Read the report for a history of outsourcing; it notes that offshore outsourcing began in the early 1990s, with Indian programmers porting software to different operating systems.
The total value of BPO is projected at $300 to $585 billion within two years. While these numbers sound huge, they are one-third to one-half of the total e-commerce volume for 2001; e-commerce is less than 2% of all retail sales. In other words, it’s small change in the total market for business services.
However, the impact on jobs is real. The report quotes a Forrester Research estimate that offshore outsourcing will displace 3.3 million US workers by 2015; most of these jobs are expected to go to India.
Trying to decipher employment statistics almost requires a college degree; data at the Bureau of Labor Statistics (BLS) give credence to the cliche about lying with statistics.
BLS data: In October 2000, there were 132,445,000 non-farm jobs (seasonally adjusted); in October 2003, that number was 130,198,000.
Without a doubt, the current administration is on track to join Hoover, who has the dubious distinction of being the only (until now) administration to preside over a net job loss during the course of a presidency. Slate columnist Daniel Gross also notes that “[s]ince 1900, the only incumbent Republican presidents to lose second-term bids have been named Hoover and Bush.”
An intriguing opportunity is to use the technology to market third-world country agricultural exports; the report examines tea and coffee. Brazil, Guatemala, Kenya, and Nicaragua currently have annual online auctions for coffee, and India has launched services for marketing tea.
Agricultural markets, in general, are marked by heterogenous products (ease of substitution) as well as an imperfect ratio of sellers (farmers) to buyers (conglomerates like Cargill). If technology can shift the market to a structure more like “perfect competition” … theoretically third world countries would reap more dollars for their agricultural goods.
Other interesting points
- Slightly less than 10% of the world’s population had access to the Internet in 2002. (What digital divide, right?)
- In 2002, 51% of those using the Net in the US and Canada were female; that number drops to 43% in the UK, 41% in Japan, 39% in China, and 35% in Indonesia.
- In 2002, there were 591 million Internet users worldwide, reflecting an annual growth rate of 20% (trend is slowing); 32% lived in developing countries and only 29% lived in North America.
- E-commerce has its strongest hold in Nordic countries, the United Kingdom (UK), and the United States (US), where 38% had made online purchases.
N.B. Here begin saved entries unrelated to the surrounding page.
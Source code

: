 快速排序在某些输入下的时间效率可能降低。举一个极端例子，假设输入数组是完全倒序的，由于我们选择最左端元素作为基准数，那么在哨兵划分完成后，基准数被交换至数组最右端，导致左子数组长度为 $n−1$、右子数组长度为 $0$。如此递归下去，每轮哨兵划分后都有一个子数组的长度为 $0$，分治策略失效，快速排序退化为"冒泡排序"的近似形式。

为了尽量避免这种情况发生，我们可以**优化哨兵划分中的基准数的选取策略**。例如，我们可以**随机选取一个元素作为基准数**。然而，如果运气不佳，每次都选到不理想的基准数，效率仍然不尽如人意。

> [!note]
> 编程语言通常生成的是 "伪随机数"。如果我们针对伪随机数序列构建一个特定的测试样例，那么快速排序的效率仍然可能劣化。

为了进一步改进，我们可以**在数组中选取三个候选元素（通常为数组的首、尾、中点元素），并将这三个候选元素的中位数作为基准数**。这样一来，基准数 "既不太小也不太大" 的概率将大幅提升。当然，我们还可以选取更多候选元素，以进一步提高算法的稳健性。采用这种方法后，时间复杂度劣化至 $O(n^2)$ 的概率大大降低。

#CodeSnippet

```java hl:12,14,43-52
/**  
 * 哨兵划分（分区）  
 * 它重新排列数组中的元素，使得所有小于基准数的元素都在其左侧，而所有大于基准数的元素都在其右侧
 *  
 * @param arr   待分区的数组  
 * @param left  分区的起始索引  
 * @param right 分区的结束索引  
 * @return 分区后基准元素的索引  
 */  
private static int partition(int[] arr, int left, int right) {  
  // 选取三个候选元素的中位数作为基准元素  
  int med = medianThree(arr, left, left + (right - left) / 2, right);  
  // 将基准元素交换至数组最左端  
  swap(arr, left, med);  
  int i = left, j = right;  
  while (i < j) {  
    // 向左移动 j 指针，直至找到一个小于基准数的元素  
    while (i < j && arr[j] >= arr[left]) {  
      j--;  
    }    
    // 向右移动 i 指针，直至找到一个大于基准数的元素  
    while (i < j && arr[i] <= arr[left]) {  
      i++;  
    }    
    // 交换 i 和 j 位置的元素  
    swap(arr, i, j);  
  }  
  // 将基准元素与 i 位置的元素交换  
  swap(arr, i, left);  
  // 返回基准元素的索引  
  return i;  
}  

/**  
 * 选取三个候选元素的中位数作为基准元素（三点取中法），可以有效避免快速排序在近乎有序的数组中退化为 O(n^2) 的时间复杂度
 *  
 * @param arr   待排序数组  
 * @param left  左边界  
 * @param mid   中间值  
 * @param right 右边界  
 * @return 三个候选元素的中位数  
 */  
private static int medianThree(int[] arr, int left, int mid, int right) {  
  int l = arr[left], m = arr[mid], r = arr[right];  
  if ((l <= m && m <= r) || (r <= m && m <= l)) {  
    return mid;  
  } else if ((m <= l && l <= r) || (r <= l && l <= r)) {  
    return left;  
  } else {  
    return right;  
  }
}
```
The e-commerce share of the retail dollar remains tiny; it was only 1.5% in the US and European Union (EU).
- From 2001 to 2002, online sales in the US increased 25.64%; at the same time, overall retail sales increased only 2.9%, suggesting that confidence in the medium continues to grow. Where are the sales? Data suggest 32% of software, 17% of tickets to events, and 12% of books sold in the US were sold online.
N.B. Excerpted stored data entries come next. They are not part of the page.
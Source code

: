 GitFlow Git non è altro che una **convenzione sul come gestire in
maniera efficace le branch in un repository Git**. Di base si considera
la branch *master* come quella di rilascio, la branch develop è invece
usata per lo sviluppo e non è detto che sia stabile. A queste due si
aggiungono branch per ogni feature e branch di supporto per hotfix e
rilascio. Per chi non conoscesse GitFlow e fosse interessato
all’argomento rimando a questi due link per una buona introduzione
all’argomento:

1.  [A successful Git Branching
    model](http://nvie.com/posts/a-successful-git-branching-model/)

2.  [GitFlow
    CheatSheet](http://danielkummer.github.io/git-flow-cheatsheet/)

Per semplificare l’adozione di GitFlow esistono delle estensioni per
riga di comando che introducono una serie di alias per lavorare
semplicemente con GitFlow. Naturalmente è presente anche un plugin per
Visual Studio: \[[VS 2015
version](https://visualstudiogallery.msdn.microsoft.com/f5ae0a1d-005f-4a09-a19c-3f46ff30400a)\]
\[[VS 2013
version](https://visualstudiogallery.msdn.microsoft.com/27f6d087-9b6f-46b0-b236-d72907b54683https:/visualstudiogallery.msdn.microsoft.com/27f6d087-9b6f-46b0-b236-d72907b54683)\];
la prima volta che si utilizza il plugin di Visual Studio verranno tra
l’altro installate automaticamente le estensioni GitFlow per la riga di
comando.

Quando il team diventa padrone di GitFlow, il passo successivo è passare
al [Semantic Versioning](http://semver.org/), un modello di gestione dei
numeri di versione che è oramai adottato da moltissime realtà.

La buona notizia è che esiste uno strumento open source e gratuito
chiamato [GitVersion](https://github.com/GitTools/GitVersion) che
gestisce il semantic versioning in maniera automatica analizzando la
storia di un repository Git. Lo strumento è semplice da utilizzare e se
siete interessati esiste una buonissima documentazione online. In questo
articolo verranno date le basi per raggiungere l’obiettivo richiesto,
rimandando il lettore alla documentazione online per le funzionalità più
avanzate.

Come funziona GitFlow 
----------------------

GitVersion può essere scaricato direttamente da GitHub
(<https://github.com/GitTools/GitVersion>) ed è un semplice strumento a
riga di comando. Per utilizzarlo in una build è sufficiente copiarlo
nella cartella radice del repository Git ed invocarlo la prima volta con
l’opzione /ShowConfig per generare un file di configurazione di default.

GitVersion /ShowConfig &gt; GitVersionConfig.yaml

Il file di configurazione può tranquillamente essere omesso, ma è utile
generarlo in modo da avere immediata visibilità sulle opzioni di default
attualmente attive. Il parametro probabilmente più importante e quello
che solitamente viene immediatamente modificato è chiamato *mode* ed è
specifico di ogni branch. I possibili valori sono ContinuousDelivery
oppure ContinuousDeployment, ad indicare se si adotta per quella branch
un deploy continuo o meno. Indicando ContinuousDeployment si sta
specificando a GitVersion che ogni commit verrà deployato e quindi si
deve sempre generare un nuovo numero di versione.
- The report suggests that dot-com death notices were premature; at the end of 2002, 40% of surviving dot-coms and 70% of US online retailers were profitable.
- In the US, investment in information technology in 2002 fell by 6.2%; however, investment in e-business budgets increased 11%.
The report contains a wealth of data; authors have compiled statistics from a variety of sources to create this comprehensive, 228-page report. Download the PDF and reach your own conclusions.